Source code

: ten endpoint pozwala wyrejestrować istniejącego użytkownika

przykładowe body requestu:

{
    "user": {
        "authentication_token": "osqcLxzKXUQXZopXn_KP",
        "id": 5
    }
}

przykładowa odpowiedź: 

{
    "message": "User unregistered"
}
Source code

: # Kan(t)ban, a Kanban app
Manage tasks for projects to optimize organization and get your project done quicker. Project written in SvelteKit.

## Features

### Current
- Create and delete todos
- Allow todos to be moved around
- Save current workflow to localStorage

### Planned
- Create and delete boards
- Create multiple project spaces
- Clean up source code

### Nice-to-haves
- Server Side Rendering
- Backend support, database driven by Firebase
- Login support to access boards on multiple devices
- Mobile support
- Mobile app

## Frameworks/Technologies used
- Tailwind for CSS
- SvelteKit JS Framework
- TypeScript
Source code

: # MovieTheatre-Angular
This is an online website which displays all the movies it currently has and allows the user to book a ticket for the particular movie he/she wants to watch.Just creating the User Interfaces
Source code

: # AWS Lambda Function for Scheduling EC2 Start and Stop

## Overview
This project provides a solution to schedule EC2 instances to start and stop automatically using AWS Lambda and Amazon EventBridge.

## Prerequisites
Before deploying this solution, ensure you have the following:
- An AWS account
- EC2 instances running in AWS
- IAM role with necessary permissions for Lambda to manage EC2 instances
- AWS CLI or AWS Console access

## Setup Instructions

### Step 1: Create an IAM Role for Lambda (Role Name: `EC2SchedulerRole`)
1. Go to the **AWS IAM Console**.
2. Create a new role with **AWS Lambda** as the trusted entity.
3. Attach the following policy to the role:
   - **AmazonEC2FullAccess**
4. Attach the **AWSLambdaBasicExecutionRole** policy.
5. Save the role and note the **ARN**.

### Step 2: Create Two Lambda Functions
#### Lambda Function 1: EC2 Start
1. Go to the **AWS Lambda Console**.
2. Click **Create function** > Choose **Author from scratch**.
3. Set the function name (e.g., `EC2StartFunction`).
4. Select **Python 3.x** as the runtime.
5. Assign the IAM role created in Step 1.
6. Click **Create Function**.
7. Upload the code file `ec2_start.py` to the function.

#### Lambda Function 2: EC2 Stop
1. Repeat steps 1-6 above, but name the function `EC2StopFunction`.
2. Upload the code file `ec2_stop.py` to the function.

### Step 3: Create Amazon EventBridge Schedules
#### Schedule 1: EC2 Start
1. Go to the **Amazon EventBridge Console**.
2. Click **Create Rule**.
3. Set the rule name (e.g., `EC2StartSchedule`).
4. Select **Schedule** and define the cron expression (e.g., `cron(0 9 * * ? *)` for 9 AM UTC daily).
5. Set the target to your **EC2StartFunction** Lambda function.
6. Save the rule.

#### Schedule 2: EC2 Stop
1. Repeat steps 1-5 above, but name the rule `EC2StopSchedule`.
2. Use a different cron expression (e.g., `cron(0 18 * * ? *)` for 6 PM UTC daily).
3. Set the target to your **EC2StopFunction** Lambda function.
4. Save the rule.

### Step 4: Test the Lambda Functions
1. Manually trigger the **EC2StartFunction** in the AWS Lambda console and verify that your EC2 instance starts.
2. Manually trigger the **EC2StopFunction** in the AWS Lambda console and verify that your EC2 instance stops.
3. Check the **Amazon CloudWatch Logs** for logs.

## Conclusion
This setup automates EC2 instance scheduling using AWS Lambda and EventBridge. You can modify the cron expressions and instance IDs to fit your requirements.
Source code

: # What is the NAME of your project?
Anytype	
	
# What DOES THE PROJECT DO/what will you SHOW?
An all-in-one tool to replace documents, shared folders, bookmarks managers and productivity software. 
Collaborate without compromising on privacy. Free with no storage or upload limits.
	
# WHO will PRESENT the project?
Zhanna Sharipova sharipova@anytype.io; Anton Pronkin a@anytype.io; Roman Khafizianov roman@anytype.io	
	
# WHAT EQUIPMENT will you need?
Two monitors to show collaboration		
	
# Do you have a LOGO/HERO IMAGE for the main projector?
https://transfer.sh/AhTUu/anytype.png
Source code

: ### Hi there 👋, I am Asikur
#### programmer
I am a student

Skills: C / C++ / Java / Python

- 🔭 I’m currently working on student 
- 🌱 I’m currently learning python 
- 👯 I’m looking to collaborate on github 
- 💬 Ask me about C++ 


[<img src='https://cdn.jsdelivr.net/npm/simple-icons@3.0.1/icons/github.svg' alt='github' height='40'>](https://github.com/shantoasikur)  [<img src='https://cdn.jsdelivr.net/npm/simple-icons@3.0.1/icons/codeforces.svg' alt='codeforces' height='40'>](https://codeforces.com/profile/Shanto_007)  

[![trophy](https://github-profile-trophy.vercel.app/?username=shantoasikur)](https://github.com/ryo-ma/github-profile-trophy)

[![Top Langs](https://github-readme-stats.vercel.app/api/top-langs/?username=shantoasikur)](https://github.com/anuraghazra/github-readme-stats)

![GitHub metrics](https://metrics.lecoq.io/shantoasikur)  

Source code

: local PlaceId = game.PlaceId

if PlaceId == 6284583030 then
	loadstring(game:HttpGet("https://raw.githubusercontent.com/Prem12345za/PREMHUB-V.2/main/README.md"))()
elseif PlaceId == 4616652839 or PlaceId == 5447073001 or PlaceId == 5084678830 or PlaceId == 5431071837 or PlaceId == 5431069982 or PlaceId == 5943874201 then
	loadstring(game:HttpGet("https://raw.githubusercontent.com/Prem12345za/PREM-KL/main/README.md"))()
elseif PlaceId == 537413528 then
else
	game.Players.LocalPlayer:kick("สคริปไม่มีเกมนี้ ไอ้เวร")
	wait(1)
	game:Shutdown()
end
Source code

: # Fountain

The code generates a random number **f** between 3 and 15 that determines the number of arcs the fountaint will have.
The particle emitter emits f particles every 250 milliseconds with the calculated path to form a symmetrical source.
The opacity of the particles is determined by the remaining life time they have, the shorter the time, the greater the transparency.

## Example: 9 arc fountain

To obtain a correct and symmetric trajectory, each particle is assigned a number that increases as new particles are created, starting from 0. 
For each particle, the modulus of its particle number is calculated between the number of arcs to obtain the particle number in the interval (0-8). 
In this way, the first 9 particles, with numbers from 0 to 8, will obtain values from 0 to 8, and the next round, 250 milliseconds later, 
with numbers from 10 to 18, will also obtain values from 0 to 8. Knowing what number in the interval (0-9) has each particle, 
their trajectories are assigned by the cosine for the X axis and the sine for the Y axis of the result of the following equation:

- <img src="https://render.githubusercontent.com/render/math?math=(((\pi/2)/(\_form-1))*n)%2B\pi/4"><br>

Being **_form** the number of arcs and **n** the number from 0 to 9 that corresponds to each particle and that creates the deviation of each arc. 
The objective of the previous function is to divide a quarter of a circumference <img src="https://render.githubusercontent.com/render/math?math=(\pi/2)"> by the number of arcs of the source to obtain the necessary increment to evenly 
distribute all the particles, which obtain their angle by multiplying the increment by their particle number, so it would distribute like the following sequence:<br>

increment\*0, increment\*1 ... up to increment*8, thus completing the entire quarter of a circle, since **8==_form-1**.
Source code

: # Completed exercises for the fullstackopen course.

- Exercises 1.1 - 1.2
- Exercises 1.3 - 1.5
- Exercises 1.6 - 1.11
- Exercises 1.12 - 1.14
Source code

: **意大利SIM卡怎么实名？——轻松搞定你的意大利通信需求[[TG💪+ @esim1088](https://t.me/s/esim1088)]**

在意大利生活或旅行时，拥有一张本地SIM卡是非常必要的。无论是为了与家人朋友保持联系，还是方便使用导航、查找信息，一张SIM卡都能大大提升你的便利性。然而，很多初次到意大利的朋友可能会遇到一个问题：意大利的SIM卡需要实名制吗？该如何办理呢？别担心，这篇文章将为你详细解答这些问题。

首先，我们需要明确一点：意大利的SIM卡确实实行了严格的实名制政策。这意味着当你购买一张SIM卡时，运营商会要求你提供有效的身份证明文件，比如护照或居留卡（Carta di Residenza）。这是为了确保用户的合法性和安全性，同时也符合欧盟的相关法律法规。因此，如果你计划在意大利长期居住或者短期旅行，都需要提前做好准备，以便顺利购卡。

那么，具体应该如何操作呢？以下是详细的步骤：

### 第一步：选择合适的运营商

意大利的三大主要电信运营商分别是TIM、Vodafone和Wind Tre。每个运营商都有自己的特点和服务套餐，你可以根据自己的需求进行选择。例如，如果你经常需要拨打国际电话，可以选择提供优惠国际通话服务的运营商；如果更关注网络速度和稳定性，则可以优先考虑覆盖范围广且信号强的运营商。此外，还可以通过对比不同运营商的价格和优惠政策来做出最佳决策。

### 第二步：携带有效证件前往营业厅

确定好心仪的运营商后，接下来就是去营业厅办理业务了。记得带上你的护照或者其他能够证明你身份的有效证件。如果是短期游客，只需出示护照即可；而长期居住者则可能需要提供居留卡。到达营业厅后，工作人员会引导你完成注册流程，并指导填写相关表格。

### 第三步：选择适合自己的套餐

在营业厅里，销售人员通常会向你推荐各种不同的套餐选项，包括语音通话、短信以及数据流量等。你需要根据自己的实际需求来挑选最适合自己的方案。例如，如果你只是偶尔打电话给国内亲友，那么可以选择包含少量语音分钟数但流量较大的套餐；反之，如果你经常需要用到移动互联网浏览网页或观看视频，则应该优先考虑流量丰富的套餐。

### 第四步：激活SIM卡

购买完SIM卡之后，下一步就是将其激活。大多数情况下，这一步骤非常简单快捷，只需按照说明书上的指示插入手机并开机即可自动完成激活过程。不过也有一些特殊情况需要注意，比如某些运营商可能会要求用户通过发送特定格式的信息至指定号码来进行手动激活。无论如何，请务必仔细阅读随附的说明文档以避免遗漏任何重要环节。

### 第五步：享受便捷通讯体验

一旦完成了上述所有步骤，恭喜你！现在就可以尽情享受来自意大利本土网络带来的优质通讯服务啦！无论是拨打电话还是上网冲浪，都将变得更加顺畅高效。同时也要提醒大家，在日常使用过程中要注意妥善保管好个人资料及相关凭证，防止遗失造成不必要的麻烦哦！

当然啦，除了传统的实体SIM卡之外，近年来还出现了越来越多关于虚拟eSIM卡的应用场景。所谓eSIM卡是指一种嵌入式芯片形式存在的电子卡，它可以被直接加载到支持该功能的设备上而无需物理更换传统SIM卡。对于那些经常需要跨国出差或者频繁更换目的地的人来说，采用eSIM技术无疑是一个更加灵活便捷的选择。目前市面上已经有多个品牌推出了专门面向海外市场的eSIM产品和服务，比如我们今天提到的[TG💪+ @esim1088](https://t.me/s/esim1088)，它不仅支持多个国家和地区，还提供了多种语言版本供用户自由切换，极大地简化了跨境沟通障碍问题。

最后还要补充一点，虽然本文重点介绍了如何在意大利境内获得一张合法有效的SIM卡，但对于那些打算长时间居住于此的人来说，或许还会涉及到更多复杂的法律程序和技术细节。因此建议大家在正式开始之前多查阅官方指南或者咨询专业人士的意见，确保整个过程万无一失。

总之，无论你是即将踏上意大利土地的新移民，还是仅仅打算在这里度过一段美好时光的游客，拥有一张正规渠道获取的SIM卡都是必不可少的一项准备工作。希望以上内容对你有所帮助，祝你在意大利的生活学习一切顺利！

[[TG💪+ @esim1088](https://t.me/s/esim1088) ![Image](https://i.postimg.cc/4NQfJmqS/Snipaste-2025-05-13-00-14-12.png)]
★ ★ ★ ★ ★ ★ ★
» **THE TASK**: Of the entries listed above, reproduce only the lines starting at the line containing "#### Lambda Function 2: EC2 Stop" and ending at the line containing "5. Set the target". Include both, exactly as they stand.

» **RESULT OF THE EXERCISE**:
#### Lambda Function 2: EC2 Stop
1. Repeat steps 1-6 above, but name the function `EC2StopFunction`.
2. Upload the code file `ec2_stop.py` to the function.

### Step 3: Create Amazon EventBridge Schedules
#### Schedule 1: EC2 Start
1. Go to the **Amazon EventBridge Console**.
2. Click **Create Rule**.
3. Set the rule name (e.g., `EC2StartSchedule`).
4. Select **Schedule** and define the cron expression (e.g., `cron(0 9 * * ? *)` for 9 AM UTC daily).
5. Set the target to your **EC2StartFunction** Lambda function.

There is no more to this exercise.